Unlikely Endings to Student Elections

Author: Notre Dame Magazine staff

It was a weird year in student government elections as the student body presidents at both Notre Dame and Saint Mary’s took office amid controversy.

The strange happenings started at Saint Mary’s, where the vote for president and vice president ended in an unprecedented tie. Two tickets received 712 votes in a runoff that followed an initial four-ticket balloting. In the third vote, held two days after the deadlocked second, one of the tickets received 51 percent of the ballots.

However, two days after that the losing ticket succeeded in having the result set aside on the grounds that the third both had been authorized by a Saint Mary’s administrator instead of by the appropriate student elections committee.

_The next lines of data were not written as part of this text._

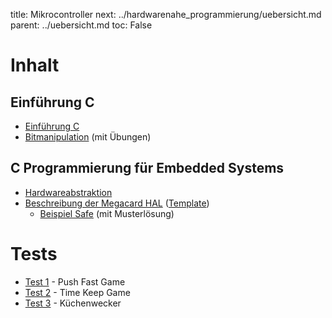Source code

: title: Mikrocontroller
next: ../hardwarenahe_programmierung/uebersicht.md
parent: ../uebersicht.md
toc: False

# Inhalt
## Einführung C
* [Einführung C]({filename}uebersicht_c.md)
* [Bitmanipulation]({filename}bitmanipulation.md) (mit Übungen)

## C Programmierung für Embedded Systems
* [Hardwareabstraktion]({filename}hal.md)
* [Beschreibung der Megacard HAL]({filename}hal_megacard.md) ([Template]({filename}embedded_template_hal.compress))
    * [Beispiel Safe]({filename}uebung_safe.md) (mit Musterlösung)

# Tests
* [Test 1]({filename}embedded_test_1.compress) - Push Fast Game
* [Test 2]({filename}embedded_test_2.compress) - Time Keep Game
* [Test 3]({filename}embedded_test_3.compress) - Küchenwecker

The committee ultimately awarded the presidency and vice presidency to the team that narrowly lost the third-vote and filed the complaint on the grounds that they polled 43 percent in the first vote, the most of any ticket.

After the Saint Mary’s fiasco, Notre Dame’s election figured to be boring. Not so. On election day, none of the 10 tickets running won a majority, so a runoff of the two top voter-getters had to be held, as at Saint Mary’s. Who won the runoff, however, wasn’t known until two weeks later because the student elections commission voted to disqualify one of the tickets because of illegal e-mail campaigning by their supporters on election day. When student Senate finally did make the vote totals public, it showed that the winners by default had received 56 percent of the votes anyway.

The president and vice-president elect, respectively, are junior Brian O’Donoghue and sophomore Brooke Norton, the only female who ran for either office. Notre Dame still has never had a female student-body president.